4 marriages and 50 some years later I still don't trust them and have found they have changed little from 50 yrs ago. For me, its love 'em and leave 'em. That's the way it is. In the words of Catullas "The words of a woman spoken in love ought to be written on the wind or on the swirling waters"
So that's where it left me...supposedly for ye. Who do I get to thank? I guess I can't resist it....Thanks Obama! (I really think he did a great job over all.)
Brenda at the time of the party was married to dough but 6 months later when she screws the protagonist she says she is getting married..when did she get divorced?
It brings out the worst in all humans. My mother told me of females spitting on 4F males who the military rejected for being cowards Meanwhile itchy wives, unlike their husbands and boyfriends, did not go without. Meanwhile on the ship or in camp someone who got off and we're exposed got a blanket party. A piss hard in the bathroom get you killed
Wait until you have written a story before you post. This is a "slice of life" bit that does not quite cut the mustard. 3*
Not a well constructed tale. It doesn't really qualify as a complete story, more like a vignette of an incident.
War and deployment are not friends of lovers. The stress and worry has destroyed innumerable relationships.
Your story was a great example of just telling the truth. Too bad the mental midgets could not see beyond their masturbation fantasies and understand what you wrote.
didn't end well
least we don't live in the same town :)
I have a lot of dreams too , but these days they don't end that well.
Two years later, I ran into Brenda again.

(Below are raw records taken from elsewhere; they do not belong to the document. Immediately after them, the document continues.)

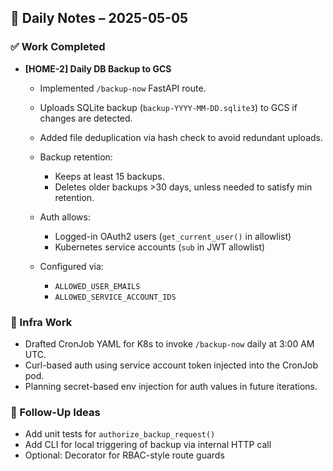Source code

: ## 📓 Daily Notes – 2025-05-05

### ✅ Work Completed

* **\[HOME-2] Daily DB Backup to GCS**

  * Implemented `/backup-now` FastAPI route.
  * Uploads SQLite backup (`backup-YYYY-MM-DD.sqlite3`) to GCS if changes are detected.
  * Added file deduplication via hash check to avoid redundant uploads.
  * Backup retention:

    * Keeps at least 15 backups.
    * Deletes older backups >30 days, unless needed to satisfy min retention.
  * Auth allows:

    * Logged-in OAuth2 users (`get_current_user()` in allowlist)
    * Kubernetes service accounts (`sub` in JWT allowlist)
  * Configured via:

    * `ALLOWED_USER_EMAILS`
    * `ALLOWED_SERVICE_ACCOUNT_IDS`

### 🔧 Infra Work

* Drafted CronJob YAML for K8s to invoke `/backup-now` daily at 3:00 AM UTC.
* Curl-based auth using service account token injected into the CronJob pod.
* Planning secret-based env injection for auth values in future iterations.

### 🧠 Follow-Up Ideas

* Add unit tests for `authorize_backup_request()`
* Add CLI for local triggering of backup via internal HTTP call
* Optional: Decorator for RBAC-style route guards
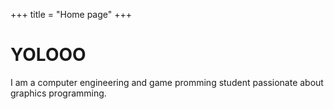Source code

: +++
title = "Home page"
+++

# YOLOOO

I am a computer engineering and game promming student passionate about graphics programming.
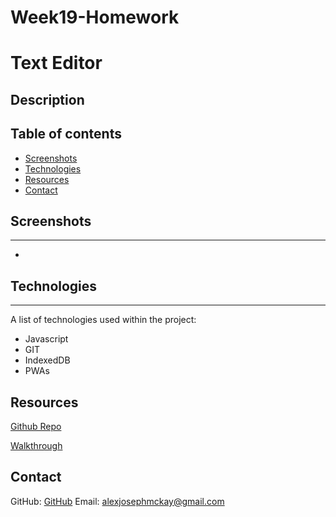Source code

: # Week19-Homework

# Text Editor

## Description 



## Table of contents 

- [Screenshots](#screenshots) 
- [Technologies](#technologies) 
- [Resources](#resources) 
- [Contact](#contact)
  
## Screenshots 
---
*
[]()

## Technologies
***
A list of technologies used within the project:

- Javascript
- GIT
- IndexedDB
- PWAs
  
## Resources

[Github Repo](https://github.com/mckayjalex/social-network)

[Walkthrough](https://youtu.be/1rdmgJouc8c)

## Contact

GitHub: [GitHub](https://github.com/mckayjalex) Email: [alexjosephmckay@gmail.com](alexjosephmckay@gmail.com)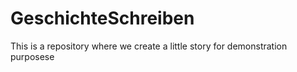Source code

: # GeschichteSchreiben
This is a repository where we create a little story for demonstration purposese
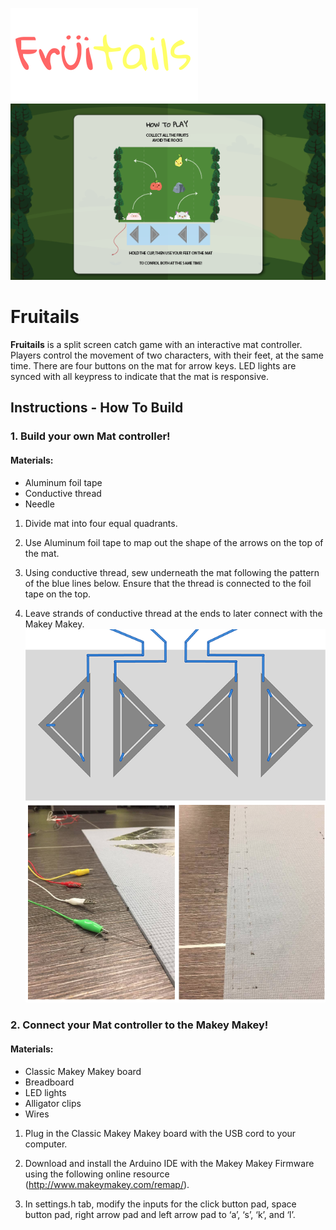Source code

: ![fruitails logo](/_assets/logo_thumnail.png)
![game instruction screen](/_github/instruction_screen.png)

# Fruitails
**Fruitails** is a split screen catch game with an interactive mat controller. Players control the movement of two characters, with their feet, at the same time. There are four buttons on the mat for arrow keys. LED lights are synced with all keypress to indicate that the mat is responsive.

## Instructions - How To Build

### 1. Build your own Mat controller!

#### Materials:
* Aluminum foil tape
* Conductive thread
* Needle

1. Divide mat into four equal quadrants.

2. Use Aluminum foil tape to map out the shape of the arrows on the top of the mat.

3. Using conductive thread, sew underneath the mat following the pattern of the blue lines below. Ensure that the thread is connected to the foil tape on the top.

4. Leave strands of conductive thread at the ends to later connect with the Makey Makey.
![game instruction screen](/_github/conductive_thread.png)
![game instruction screen](/_github/mat_back.png)

### 2. Connect your Mat controller to the Makey Makey!

#### Materials:
* Classic Makey Makey board
* Breadboard
* LED lights
* Alligator clips
* Wires

1. Plug in the Classic Makey Makey board with the USB cord to your computer.

2. Download and install the Arduino IDE with the Makey Makey Firmware using the following online resource (http://www.makeymakey.com/remap/).

3. In settings.h tab, modify the inputs for the click button pad, space button pad, right arrow pad and left arrow pad to ‘a’, ‘s’, ‘k’, and ‘l’.
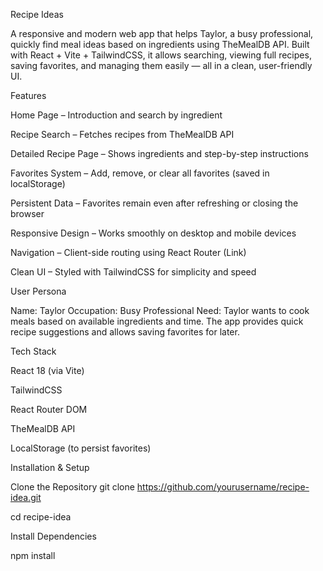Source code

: Recipe Ideas

A responsive and modern web app that helps Taylor, a busy professional, quickly find meal ideas based on ingredients using TheMealDB API.
Built with React + Vite + TailwindCSS, it allows searching, viewing full recipes, saving favorites, and managing them easily — all in a clean, user-friendly UI.

Features

Home Page – Introduction and search by ingredient

Recipe Search – Fetches recipes from TheMealDB API

Detailed Recipe Page – Shows ingredients and step-by-step instructions

Favorites System – Add, remove, or clear all favorites (saved in localStorage)

Persistent Data – Favorites remain even after refreshing or closing the browser

Responsive Design – Works smoothly on desktop and mobile devices

Navigation – Client-side routing using React Router (Link)

Clean UI – Styled with TailwindCSS for simplicity and speed

User Persona

Name: Taylor
Occupation: Busy Professional
Need: Taylor wants to cook meals based on available ingredients and time.
The app provides quick recipe suggestions and allows saving favorites for later.

Tech Stack

React 18 (via Vite)

TailwindCSS

React Router DOM

TheMealDB API

LocalStorage (to persist favorites)

Installation & Setup

Clone the Repository
git clone https://github.com/yourusername/recipe-idea.git

cd recipe-idea

Install Dependencies

npm install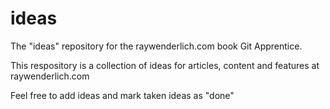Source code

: # ideas
The "ideas" repository for the raywenderlich.com book Git Apprentice.

This respository is a collection of ideas for articles, content and features at raywenderlich.com

Feel free to add ideas and mark taken ideas as "done"
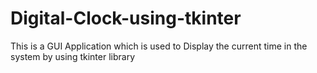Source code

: # Digital-Clock-using-tkinter
This is a GUI Application which is used to Display the current time in the system by using tkinter library
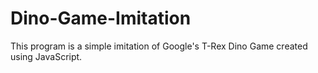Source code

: # Dino-Game-Imitation
This program is a simple imitation of Google's T-Rex Dino Game created using JavaScript.
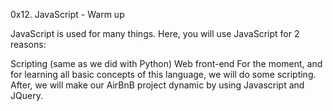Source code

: 0x12. JavaScript - Warm up

JavaScript is used for many things. Here, you will use JavaScript for 2 reasons:

Scripting (same as we did with Python)
Web front-end
For the moment, and for learning all basic concepts of this language, we will do some scripting. After, we will make our AirBnB project dynamic by using Javascript and JQuery.


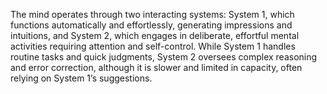 The mind operates through two interacting systems: System 1, which functions automatically and effortlessly, generating impressions and intuitions, and System 2, which engages in deliberate, effortful mental activities requiring attention and self-control. While System 1 handles routine tasks and quick judgments, System 2 oversees complex reasoning and error correction, although it is slower and limited in capacity, often relying on System 1’s suggestions.
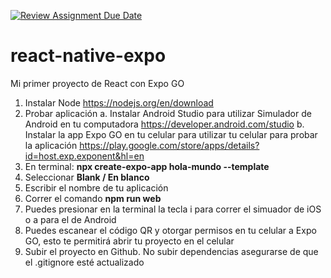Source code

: [![Review Assignment Due Date](https://classroom.github.com/assets/deadline-readme-button-22041afd0340ce965d47ae6ef1cefeee28c7c493a6346c4f15d667ab976d596c.svg)](https://classroom.github.com/a/tMMH3Cza)
# react-native-expo
Mi primer proyecto de React con Expo GO


1. Instalar Node https://nodejs.org/en/download 
2. Probar aplicación
   a. Instalar Android Studio para utilizar Simulador de Android en tu computadora https://developer.android.com/studio
   b. Instalar la app Expo GO en tu celular para utilizar tu celular para probar la aplicación https://play.google.com/store/apps/details?id=host.exp.exponent&hl=en 
4. En terminal: **npx create-expo-app hola-mundo --template**
7. Seleccionar **Blank / En blanco**
8. Escribir el nombre de tu aplicación
9. Correr el comando **npm run web**
10. Puedes presionar en la terminal la tecla i para correr el simuador de iOS o a para el de Android
11. Puedes escanear el código QR y otorgar permisos en tu celular a Expo GO, esto te permitirá abrir tu proyecto en el celular
12. Subir el proyecto en Github. No subir dependencias asegurarse de que el .gitignore esté actualizado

We chatted, and I asked her how her marriage was going. She said she was divorced. Seems her husband kept his girlfriend after he married Brenda.
She asked me if I was still interested. I suggested dinner. Three years later, we're still an item. But there's no way in hell I'm marrying her.
She blew that up when she cheated with me on her fiance. FWB, not a problem. But no nupuals. Not now. Not ever.